Model-free forecasting outperforms the correct mechanistic model for simulated and experimental data.

Accurate predictions of species abundance remain one of the most vexing challenges in ecology. This observation is perhaps unsurprising, because population dynamics are often strongly forced and highly nonlinear. Recently, however, numerous statistical techniques have been proposed for fitting highly parameterized mechanistic models to complex time series, potentially providing the machinery necessary for generating useful predictions. Alternatively, there is a wide variety of comparatively simple model-free forecasting methods that could be used to predict abundance. Here we pose a rather conservative challenge and ask whether a correctly specified mechanistic model, fit with commonly used statistical techniques, can provide better forecasts than simple model-free methods for ecological systems with noisy nonlinear dynamics. Using four different control models and seven experimental time series of flour beetles, we found that Markov chain Monte Carlo procedures for fitting mechanistic models often converged on best-fit parameterizations far different from the known parameters. As a result, the correctly specified models provided inaccurate forecasts and incorrect inferences. In contrast, a model-free method based on state-space reconstruction gave the most accurate short-term forecasts, even while using only a single time series from the multivariate system. Considering the recent push for ecosystem-based management and the increasing call for ecological predictions, our results suggest that a flexible model-free approach may be the most promising way forward.

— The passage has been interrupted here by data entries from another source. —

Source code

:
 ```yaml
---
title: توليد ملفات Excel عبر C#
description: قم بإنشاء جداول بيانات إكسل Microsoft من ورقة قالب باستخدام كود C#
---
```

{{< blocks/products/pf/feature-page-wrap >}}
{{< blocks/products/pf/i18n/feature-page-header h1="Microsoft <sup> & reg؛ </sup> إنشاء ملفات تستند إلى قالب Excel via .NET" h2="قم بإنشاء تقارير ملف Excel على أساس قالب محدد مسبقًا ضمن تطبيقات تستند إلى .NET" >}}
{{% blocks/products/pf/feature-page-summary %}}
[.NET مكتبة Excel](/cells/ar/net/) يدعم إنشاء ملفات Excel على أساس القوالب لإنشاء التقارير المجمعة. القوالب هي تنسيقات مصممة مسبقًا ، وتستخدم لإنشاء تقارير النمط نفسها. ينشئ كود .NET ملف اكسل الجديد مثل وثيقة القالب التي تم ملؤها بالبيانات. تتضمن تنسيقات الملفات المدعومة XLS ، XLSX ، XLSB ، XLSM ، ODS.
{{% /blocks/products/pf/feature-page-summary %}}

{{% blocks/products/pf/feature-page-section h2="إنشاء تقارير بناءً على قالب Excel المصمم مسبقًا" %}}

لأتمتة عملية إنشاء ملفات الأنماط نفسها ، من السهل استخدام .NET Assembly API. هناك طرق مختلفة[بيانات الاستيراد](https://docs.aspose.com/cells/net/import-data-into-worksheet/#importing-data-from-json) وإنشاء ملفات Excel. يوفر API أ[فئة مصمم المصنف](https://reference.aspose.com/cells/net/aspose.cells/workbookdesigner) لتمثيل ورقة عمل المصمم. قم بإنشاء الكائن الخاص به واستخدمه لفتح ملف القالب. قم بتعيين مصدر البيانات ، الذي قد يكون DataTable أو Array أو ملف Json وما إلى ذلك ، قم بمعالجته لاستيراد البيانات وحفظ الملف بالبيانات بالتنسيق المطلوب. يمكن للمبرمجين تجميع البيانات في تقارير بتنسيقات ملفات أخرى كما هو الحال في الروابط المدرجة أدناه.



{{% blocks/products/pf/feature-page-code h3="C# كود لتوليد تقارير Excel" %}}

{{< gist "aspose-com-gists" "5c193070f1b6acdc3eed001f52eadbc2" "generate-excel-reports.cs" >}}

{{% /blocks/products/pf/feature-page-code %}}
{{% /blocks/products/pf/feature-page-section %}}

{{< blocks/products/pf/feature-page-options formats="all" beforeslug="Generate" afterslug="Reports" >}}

Regime shift indicators fail under noise levels commonly observed in ecological systems.

Ecological regime shifts are rapid, potentially devastating changes in ecosystem state that last for extended periods of time. Previous theoretical work has generated numerous early-warning indicators of regime shifts, some of which have been empirically demonstrated in closed ecological systems. Here we evaluated a suite of indicators using a previously studied three-species model under conditions likely to be observed in field studies of open ecological systems. Simulations included large correlated fluctuations in extrinsic noise and a rapidly changing driving variable, while indicators were calculated using sparsely sampled time series. All indicators performed poorly under these conditions, particularly during the beginning of the regime shift. Overall, the best performing indicator was a rise in variance. Future research should focus on methods for setting benchmark values of early warning indicators and for identifying indicators that work for sparsely sampled data sets.